>>>

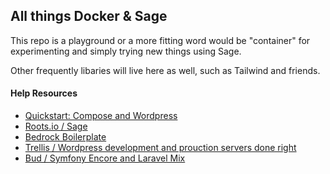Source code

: ## All things Docker & Sage

This repo is a playground or a more fitting word would be "container" for experimenting and simply trying new things using Sage.

Other frequently libaries will live here as well, such as Tailwind and friends.

#### Help Resources

- [Quickstart: Compose and Wordpress](https://docs.docker.com/samples/wordpress/)
- [Roots.io / Sage](https://roots.io/sage/) 
- [Bedrock Boilerplate](https://roots.io/bedrock/)
- [Trellis / Wordpress development and prouction servers done right](https://roots.io/trellis/)
- [Bud / Symfony Encore and Laravel Mix](https://roots.io/bud/)
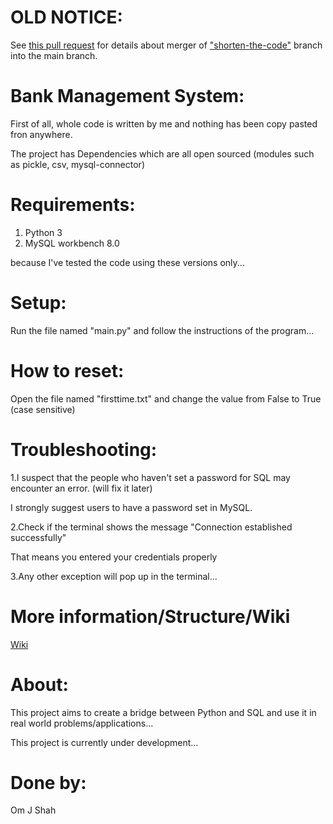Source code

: # OLD NOTICE:
See [this pull request](https://github.com/OJASisLive/Bank-Management-System-Python-SQL/pull/6) for details about merger of ["shorten-the-code"](https://github.com/OJASisLive/Bank-Management-System-Python-SQL/tree/shorten-the-code) branch into the main branch.


# Bank Management System:
First of all, whole code is written by me and nothing has been copy pasted fron anywhere.

The project has Dependencies which are all open sourced (modules such as pickle, csv, mysql-connector)

# Requirements:
1. Python 3
2. MySQL workbench 8.0

because I've tested the code using these versions only...

# Setup:
Run the file named "main.py" and follow the instructions of the program...

# How to reset:
Open the file named "firsttime.txt" and change the value from False to True (case sensitive)

# Troubleshooting:
1.I suspect that the people who haven't set a password for SQL may encounter an error. (will fix it later)

I strongly suggest users to have a password set in MySQL.

2.Check if the terminal shows the message "Connection established successfully"

That means you entered your credentials properly

3.Any other exception will pop up in the terminal...

# More information/Structure/Wiki
[Wiki](https://github.com/OJASisLive/Bank-Management-System-Python-SQL/wiki)

# About:
This project aims to create a bridge between Python and SQL and use it in real world problems/applications...

This project is currently under development...

# Done by:
Om J Shah
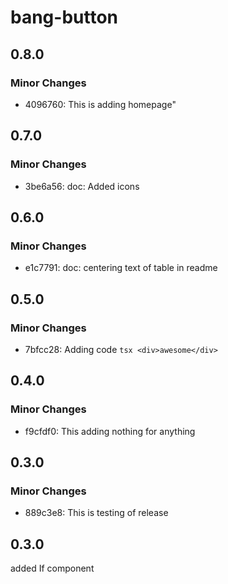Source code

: # bang-button

## 0.8.0

### Minor Changes

-  4096760: This is adding homepage"

## 0.7.0

### Minor Changes

-  3be6a56: doc: Added icons

## 0.6.0

### Minor Changes

-  e1c7791: doc: centering text of table in readme

## 0.5.0

### Minor Changes

-  7bfcc28: Adding code `tsx <div>awesome</div>`

## 0.4.0

### Minor Changes

-  f9cfdf0: This adding nothing for anything

## 0.3.0

### Minor Changes

-  889c3e8: This is testing of release

## 0.3.0

added If component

<<<

* **Task details**:
Excluding the images, return each record above precisely as written.

* **Written response**:
Source code

: ## All things Docker & Sage

This repo is a playground or a more fitting word would be "container" for experimenting and simply trying new things using Sage.

Other frequently libaries will live here as well, such as Tailwind and friends.

#### Help Resources

- [Quickstart: Compose and Wordpress](https://docs.docker.com/samples/wordpress/)
- [Roots.io / Sage](https://roots.io/sage/) 
- [Bedrock Boilerplate](https://roots.io/bedrock/)
- [Trellis / Wordpress development and prouction servers done right](https://roots.io/trellis/)
- [Bud / Symfony Encore and Laravel Mix](https://roots.io/bud/)
Source code

: # OLD NOTICE:
See [this pull request](https://github.com/OJASisLive/Bank-Management-System-Python-SQL/pull/6) for details about merger of ["shorten-the-code"](https://github.com/OJASisLive/Bank-Management-System-Python-SQL/tree/shorten-the-code) branch into the main branch.


# Bank Management System:
First of all, whole code is written by me and nothing has been copy pasted fron anywhere.

The project has Dependencies which are all open sourced (modules such as pickle, csv, mysql-connector)

# Requirements:
1. Python 3
2. MySQL workbench 8.0

because I've tested the code using these versions only...

# Setup:
Run the file named "main.py" and follow the instructions of the program...

# How to reset:
Open the file named "firsttime.txt" and change the value from False to True (case sensitive)

# Troubleshooting:
1.I suspect that the people who haven't set a password for SQL may encounter an error. (will fix it later)

I strongly suggest users to have a password set in MySQL.

2.Check if the terminal shows the message "Connection established successfully"

That means you entered your credentials properly

3.Any other exception will pop up in the terminal...

# More information/Structure/Wiki
[Wiki](https://github.com/OJASisLive/Bank-Management-System-Python-SQL/wiki)

# About:
This project aims to create a bridge between Python and SQL and use it in real world problems/applications...

This project is currently under development...

# Done by:
Om J Shah
Source code

: # bang-button

## 0.8.0

### Minor Changes

-  4096760: This is adding homepage"

## 0.7.0

### Minor Changes

-  3be6a56: doc: Added icons

## 0.6.0

### Minor Changes

-  e1c7791: doc: centering text of table in readme

## 0.5.0

### Minor Changes

-  7bfcc28: Adding code `tsx <div>awesome</div>`

## 0.4.0

### Minor Changes

-  f9cfdf0: This adding nothing for anything

## 0.3.0

### Minor Changes

-  889c3e8: This is testing of release

## 0.3.0

added If component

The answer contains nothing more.